São Paulo (SP) – O asfalto da Avenida Paulista foi tomado por uma multidão na última terça-feira (30). O objetivo era um só: pressionar pelo fim da escala de trabalho 6×1, um modelo que, na visão dos presentes, consome a vida do trabalhador brasileiro. O protesto, que reuniu sindicatos, estudantes e movimentos sociais, não se limitou ao trajeto até a Praça Roosevelt; o grito das ruas ecoou contra a morosidade do Senado Federal no tratamento da pauta.
Davi Alcolumbre, presidente da Casa, tornou-se o alvo principal. Aos olhos dos manifestantes, o parlamentar personifica a falta de empenho político para destravar o debate. Entre as faixas e palavras de ordem, no entanto, outras feridas sociais também ganharam espaço: o direito à moradia, o combate sistemático ao feminicídio e a defesa das liberdades civis.
Para quem vive a exaustão da rotina, a causa é urgente. Marcos Biangolini, 33 anos, conhece o desgaste do regime 6×1 na prática, dentro de uma garagem de ônibus. Ele descreve um ciclo vicioso de fadiga e privação. Quando finalmente chega o único dia de descanso, o corpo exige apenas o sono, deixando de lado o lazer ou a convivência familiar. O salário, segundo o trabalhador, torna-se um número abstrato, já que não sobra tempo para vivenciar a vida fora da empresa. Ele chegou ao ato logo após o expediente, acompanhado de colegas, com um recado direto aos que defendem a permanência do modelo atual: é fácil ser contra a mudança quando se está em uma posição de privilégio.
O perfil dos manifestantes apresentou um traço distinto desta vez. Houve uma presença expressiva de famílias, com a participação de crianças e idosos, especialmente entre as frentes de moradia. Manuel de Oliveira Santos, 68 anos, metalúrgico aposentado, percorreu o caminho de Embu das Artes, na Grande São Paulo, para se somar à causa. Com quatro filhos e seis netos, ele vê o pleito como um dever de solidariedade.

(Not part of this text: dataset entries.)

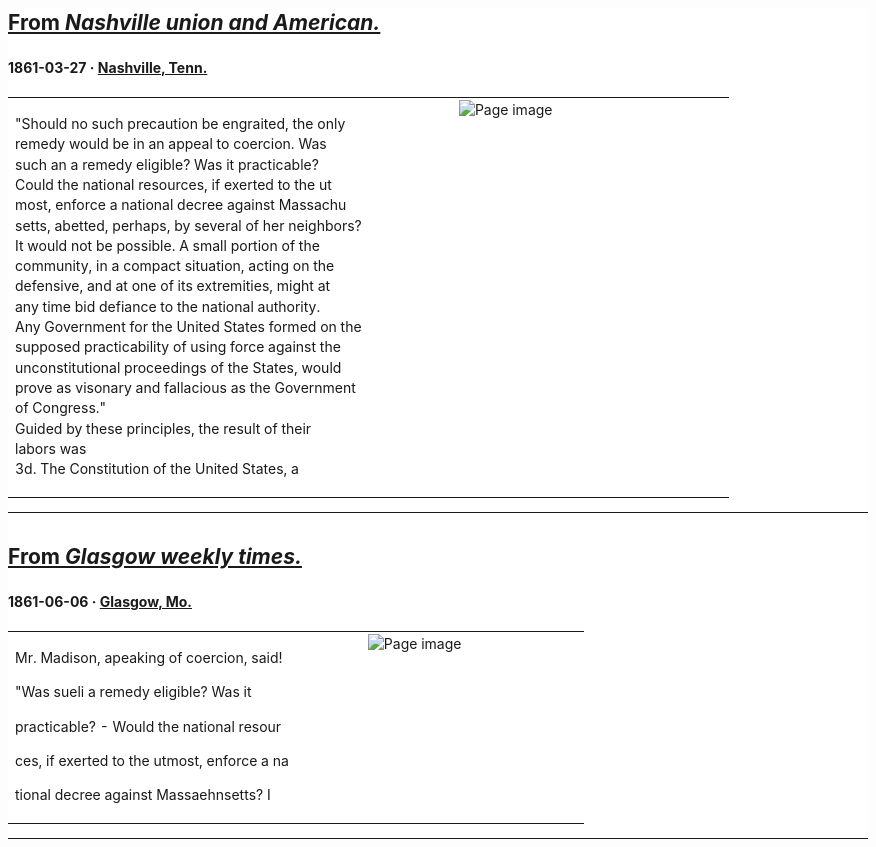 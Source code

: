 
## [From _Nashville union and American._](https://www.loc.gov/resource/sn85038518/1861-03-27/ed-1/?sp=1)

#### 1861-03-27 &middot; [Nashville, Tenn.](http://dbpedia.org/resource/Nashville%2C_Tennessee)

<table style="width: 100%;"><tr><td style="width: 50%">

  
&quot;Should no such precaution be engraited, the only  
remedy would be in an appeal to coercion. Was  
such an a remedy eligible? Was it practicable?  
Could the national resources, if exerted to the ut  
most, enforce a national decree against Massachu  
setts, abetted, perhaps, by several of her neighbors?  
It would not be possible. A small portion of the  
community, in a compact situation, acting on the  
defensive, and at one of its extremities, might at  
any time bid defiance to the national authority.  
Any Government for the United States formed on the  
supposed practicability of using force against the  
unconstitutional proceedings of the States, would  
prove as visonary and fallacious as the Government  
of Congress.&quot;  
Guided by these principles, the result of their  
labors was  
3d. The Constitution of the United States, a
</td><td style="width: 50%; max-height: 75%; margin: auto; display: block;">
<img alt="Page image" src="https://tile.loc.gov/image-services/iiif/service:ndnp:tu:batch_tu_elvis_ver01:data:sn85038518:00200293319:1861032701:0294/pct:62.10672210672211,39.69562460367787,11.074151074151073,6.362291270344536/!600,600/0/default.jpg"/>
</td>
</tr></table>

---

## [From _Glasgow weekly times._](https://www.loc.gov/resource/sn86063325/1861-06-06/ed-1/?sp=3)

#### 1861-06-06 &middot; [Glasgow, Mo.](http://dbpedia.org/resource/Glasgow%2C_Missouri)

<table style="width: 100%;"><tr><td style="width: 50%">

  
  
Mr. Madison, apeaking of coercion, said!  
  
&quot;Was sueli a remedy eligible? Was it  
  
practicable? - Would the national resour  
  
ces, if exerted to the utmost, enforce a na  
  
tional decree against Massaehnsetts? I
</td><td style="width: 50%; max-height: 75%; margin: auto; display: block;">
<img alt="Page image" src="https://tile.loc.gov/image-services/iiif/service:ndnp:mohi:batch_mohi_henri_ver01:data:sn86063325:00200292480:1861060601:0685/pct:27.3357049241715,34.50624290578887,12.918929039505711,2.922814982973893/!600,600/0/default.jpg"/>
</td>
</tr></table>

---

“Estamos aqui pela classe trabalhadora. Vamos vencer essa batalha com luta”, disse o operário, enquanto brincava sobre o horário incerto de retorno para casa. Para ele, a causa transcende a própria experiência pessoal.
A movimentação também trouxe à tona questões de segurança pública. O protesto ocorreu sob um cenário de transição normativa. O Superior Tribunal de Justiça (STJ) determinou novas regras para a atuação policial em manifestações no estado de São Paulo, exigindo a presença de negociadores civis independentes. Como o governo estadual ainda dispõe de um prazo de aproximadamente 50 dias para finalizar o protocolo técnico exigido pela decisão judicial, o ato seguiu sem a presença desses mediadores, seguindo o roteiro de mobilizações anteriores, ainda que com um fôlego renovado e uma adesão mais ampla.